American officials will be making much of this divergence of interests
But the latest development in the war will make it harder than ever before for China to keep its distance from the conflict. According to American intelligence, North Korea has sent some 10,000 soldiers to Russia for training, most of whom are now deployed to the Kursk region and may see active combat in the coming days. This comes after Kim Jong-un visited Putin at a Russian spaceport in September last year, and the signing of a North Korean-Russian mutual defense pact earlier this year (going further than even Beijing and Moscow’s “no limits” friendship).
This is a new and unwelcome intercontinental dimension to the war, making any leverage that China has more vital than at any point in the conflict so far.
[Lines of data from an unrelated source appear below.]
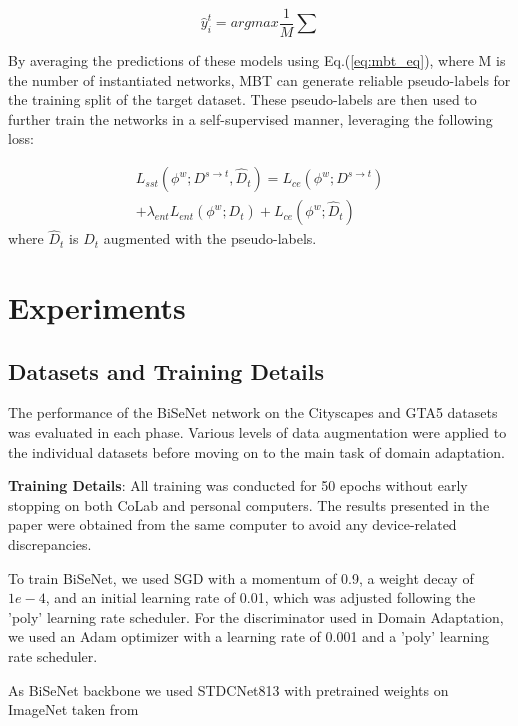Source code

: \documentclass[10pt,twocolumn,letterpaper]{article}
\begin{document}
\begin{equation}
    \hat{y}^t_i = arg max \frac{1}{M} \sum
\label{eq:mbt_eq}
\end{equation}

By averaging the predictions of these models using Eq.(\ref{eq:mbt_eq}), where M is the number of instantiated networks, MBT can generate reliable pseudo-labels for the training split of the target dataset. These pseudo-labels are then used to further train the networks in a self-supervised manner, leveraging the following loss:

\begin{equation}
\begin{split}
    L_{sst}(\phi^w; D^{s \rightarrow t}, \hat{D}_t) = L_{ce}(\phi^w; D^{s \rightarrow t})\\
    + \lambda_{ent} L_{ent}(\phi^w; D_t)+ L_{ce}(\phi^w; \hat{D}_t)
\end{split}
\label{eq:SS_training_loss}
\end{equation}
where $\hat{D}_t$ is ${D}_t$ augmented with the pseudo-labels.


\section{Experiments}
\subsection{Datasets and Training Details}
The performance of the BiSeNet network on the Cityscapes and GTA5 datasets was evaluated in each phase. Various levels of data augmentation were applied to the individual datasets before moving on to the main task of domain adaptation.

\textbf{Training Details}: All training was conducted for 50 epochs without early stopping on both CoLab and personal computers. The results presented in the paper were obtained from the same computer to avoid any device-related discrepancies.

To train BiSeNet, we used SGD with a momentum of 0.9, a weight decay of $1e-4$, and an initial learning rate of 0.01, which was adjusted following the 'poly' learning rate scheduler. For the discriminator used in Domain Adaptation, we used an Adam optimizer with a learning rate of 0.001 and a 'poly' learning rate scheduler.

As BiSeNet backbone we used STDCNet813 with pretrained weights on ImageNet taken from \cite{RealTimeBiSeNet}
\end{document}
Already, South Korea is considering sending lethal aid to Ukraine in response.
It’s no surprise, then, that Washington has repeated its pleas to Beijing to take a more active role in ending the conflict. Specifically, it wants Beijing to get a message through to Kim, and ideally dial down the North Korean support. The New York Times reports that this week senior State Department officials visited the home of the Chinese ambassador to Washington and held a meeting with Chinese counterparts discussing this issue over several hours. Could this escalation finally pull China into the conflict?
Washington has good reason to hope. China may be North Korea’s biggest benefactor in terms of aid and trade, but that’s less down to ideological alignment than the role North Korea plays as a crucial buffer zone between the PRC and America’s allies in the region (South Korea and Japan). So China winces whenever the Kim dynasty tests intercontinental missiles or ramps up its nuclear research. A war breaking out on the Korean peninsula or with Japan would not serve the interests of the world’s second largest economy as it tries to catch up with the first. Cynicism runs through Beijing’s foreign policy, best described as a “what’s in it for me?” mentality.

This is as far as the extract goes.